- _INSTRUCTIONS FOR THE TASK_
Print the data exactly as written, line for line, and leave its pictures behind.

- _GIVEN RECORDS_
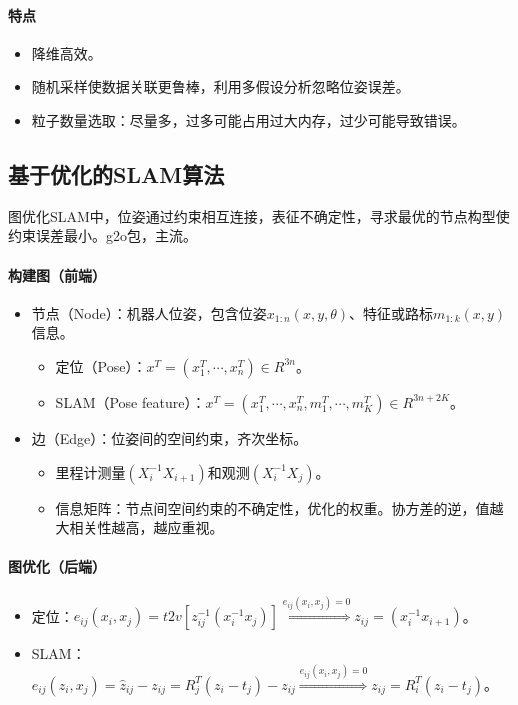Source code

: \documentclass[
12pt, %
a4paper, 
oneside, %
headinclude,footinclude, %
]{scrartcl}
\begin{document}
\paragraph{特点}
\begin{itemize}
\item 降维高效。
\item 随机采样使数据关联更鲁棒，利用多假设分析忽略位姿误差。
\item 粒子数量选取：尽量多，过多可能占用过大内存，过少可能导致错误。
\end{itemize}
\subsection[基于优化的SLAM算法]{基于优化的SLAM算法}
图优化SLAM中，位姿通过约束相互连接，表征不确定性，寻求最优的节点构型使约束误差最小。g2o包，主流。
\paragraph{构建图（前端）}
\begin{itemize}
\item 节点（Node）：机器人位姿，包含位姿$ x_{1:n}(x, y, \theta) $、特征或路标$ m_{1:k}(x, y) $信息。
\begin{itemize}
\item 定位（Pose）：$ x^T = (x_1^T, \cdots, x_n^T) \in R^{3n} $。
\item SLAM（Pose feature）：$ x^T = (x_1^T, \cdots, x_n^T, m_1^T, \cdots, m_K^T) \in R^{3n + 2K} $。
\end{itemize}
\item 边（Edge）：位姿间的空间约束，齐次坐标。
\begin{itemize}
\item 里程计测量$ (X_i^{-1}X_{i + 1}) $和观测$ (X_i^{-1}X_j) $。
\item 信息矩阵：节点间空间约束的不确定性，优化的权重。协方差的逆，值越大相关性越高，越应重视。
\end{itemize}
\end{itemize}
\paragraph{图优化（后端）}
\begin{itemize}
\item 定位：$ e_{ij}(x_i, x_j) = t2v[z_{ij}^{-1}(x_i^{-1}x_j)] \overset{e_{ij}(x_i, x_j) = 0}{\Longrightarrow} z_{ij} = (x_i^{-1}x_{i + 1}) $。
\item SLAM：$ e_{ij}(z_i, x_j) = \hat{z}_{ij} - z_{ij} = R_j^T(z_i - t_j) - z_{ij} \overset{e_{ij}(x_i, x_j) = 0}{\Longrightarrow} z_{ij} = R_i^T(z_i - t_j) $。
\end{itemize}
\end{document}
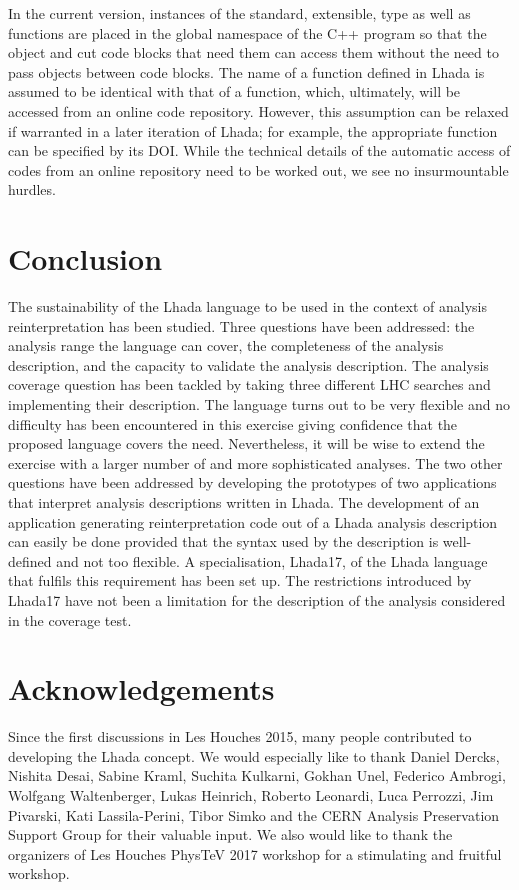 \documentclass[11pt]{cernrep}
\begin{document}
In the current version, instances of the standard, extensible, type as well as functions are placed in the global namespace of the C++ program so that the object and cut code blocks
that need them can access them without the need to pass objects between code blocks. The name of a function defined in {\sc Lhada} is assumed  to be identical with that of a function, which, ultimately, will be accessed from an online code repository. However, this assumption can be relaxed if warranted in a later iteration of {\sc Lhada}; for example, the appropriate function can be specified by its {\sc DOI}.  While the technical details of the automatic access of
codes from an online repository need to be worked out, we see no insurmountable hurdles.


\section{Conclusion}

The sustainability of the {\sc Lhada} language to be used in the context of analysis reinterpretation has been studied. Three questions have been addressed: the analysis range the language can cover, the completeness of the analysis description, and the capacity to validate the analysis description. The analysis coverage question has been tackled by taking three different LHC searches and implementing their description. The language turns out to be very flexible and no difficulty has been encountered in this exercise giving confidence that the proposed language covers the need. Nevertheless, it will be wise to extend the exercise with a larger number of and more sophisticated analyses. The two other questions have been addressed by developing the prototypes of two applications that interpret analysis descriptions written in {\sc Lhada}. The development of an application generating reinterpretation code out of a {\sc Lhada} analysis description can easily be done provided that the syntax used by the description is well-defined and not too flexible. A specialisation, {\sc Lhada17}, of the {\sc Lhada} language that fulfils this requirement has been set up. The restrictions introduced by {\sc Lhada17} have not been a limitation for the description of the analysis considered in the coverage test. 

\section*{Acknowledgements}

Since the first discussions in Les Houches 2015, many people contributed to developing the {\sc Lhada} concept.  
We would especially like to thank Daniel Dercks, Nishita Desai, Sabine Kraml, Suchita Kulkarni, Gokhan Unel, Federico Ambrogi, Wolfgang Waltenberger, Lukas Heinrich, Roberto Leonardi, Luca Perrozzi, Jim Pivarski, Kati Lassila-Perini, Tibor Simko and the CERN Analysis Preservation Support Group for their valuable input.  We also would like to thank the organizers of Les Houches PhysTeV 2017 workshop for a stimulating and fruitful workshop.
\end{document}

- _RESULT FOR THIS TASK_
Source code

: \documentclass[
12pt, %
a4paper, 
oneside, %
headinclude,footinclude, %
]{scrartcl}
\begin{document}
\paragraph{特点}
\begin{itemize}
\item 降维高效。
\item 随机采样使数据关联更鲁棒，利用多假设分析忽略位姿误差。
\item 粒子数量选取：尽量多，过多可能占用过大内存，过少可能导致错误。
\end{itemize}
\subsection[基于优化的SLAM算法]{基于优化的SLAM算法}
图优化SLAM中，位姿通过约束相互连接，表征不确定性，寻求最优的节点构型使约束误差最小。g2o包，主流。
\paragraph{构建图（前端）}
\begin{itemize}
\item 节点（Node）：机器人位姿，包含位姿$ x_{1:n}(x, y, \theta) $、特征或路标$ m_{1:k}(x, y) $信息。
\begin{itemize}
\item 定位（Pose）：$ x^T = (x_1^T, \cdots, x_n^T) \in R^{3n} $。
\item SLAM（Pose feature）：$ x^T = (x_1^T, \cdots, x_n^T, m_1^T, \cdots, m_K^T) \in R^{3n + 2K} $。
\end{itemize}
\item 边（Edge）：位姿间的空间约束，齐次坐标。
\begin{itemize}
\item 里程计测量$ (X_i^{-1}X_{i + 1}) $和观测$ (X_i^{-1}X_j) $。
\item 信息矩阵：节点间空间约束的不确定性，优化的权重。协方差的逆，值越大相关性越高，越应重视。
\end{itemize}
\end{itemize}
\paragraph{图优化（后端）}
\begin{itemize}
\item 定位：$ e_{ij}(x_i, x_j) = t2v[z_{ij}^{-1}(x_i^{-1}x_j)] \overset{e_{ij}(x_i, x_j) = 0}{\Longrightarrow} z_{ij} = (x_i^{-1}x_{i + 1}) $。
\item SLAM：$ e_{ij}(z_i, x_j) = \hat{z}_{ij} - z_{ij} = R_j^T(z_i - t_j) - z_{ij} \overset{e_{ij}(x_i, x_j) = 0}{\Longrightarrow} z_{ij} = R_i^T(z_i - t_j) $。
\end{itemize}
\end{document}
 \documentclass[11pt]{cernrep}
\begin{document}
In the current version, instances of the standard, extensible, type as well as functions are placed in the global namespace of the C++ program so that the object and cut code blocks
that need them can access them without the need to pass objects between code blocks. The name of a function defined in {\sc Lhada} is assumed  to be identical with that of a function, which, ultimately, will be accessed from an online code repository. However, this assumption can be relaxed if warranted in a later iteration of {\sc Lhada}; for example, the appropriate function can be specified by its {\sc DOI}.  While the technical details of the automatic access of
codes from an online repository need to be worked out, we see no insurmountable hurdles.


\section{Conclusion}

The sustainability of the {\sc Lhada} language to be used in the context of analysis reinterpretation has been studied. Three questions have been addressed: the analysis range the language can cover, the completeness of the analysis description, and the capacity to validate the analysis description. The analysis coverage question has been tackled by taking three different LHC searches and implementing their description. The language turns out to be very flexible and no difficulty has been encountered in this exercise giving confidence that the proposed language covers the need. Nevertheless, it will be wise to extend the exercise with a larger number of and more sophisticated analyses. The two other questions have been addressed by developing the prototypes of two applications that interpret analysis descriptions written in {\sc Lhada}. The development of an application generating reinterpretation code out of a {\sc Lhada} analysis description can easily be done provided that the syntax used by the description is well-defined and not too flexible. A specialisation, {\sc Lhada17}, of the {\sc Lhada} language that fulfils this requirement has been set up. The restrictions introduced by {\sc Lhada17} have not been a limitation for the description of the analysis considered in the coverage test. 

\section*{Acknowledgements}

Since the first discussions in Les Houches 2015, many people contributed to developing the {\sc Lhada} concept.  
We would especially like to thank Daniel Dercks, Nishita Desai, Sabine Kraml, Suchita Kulkarni, Gokhan Unel, Federico Ambrogi, Wolfgang Waltenberger, Lukas Heinrich, Roberto Leonardi, Luca Perrozzi, Jim Pivarski, Kati Lassila-Perini, Tibor Simko and the CERN Analysis Preservation Support Group for their valuable input.  We also would like to thank the organizers of Les Houches PhysTeV 2017 workshop for a stimulating and fruitful workshop.
\end{document}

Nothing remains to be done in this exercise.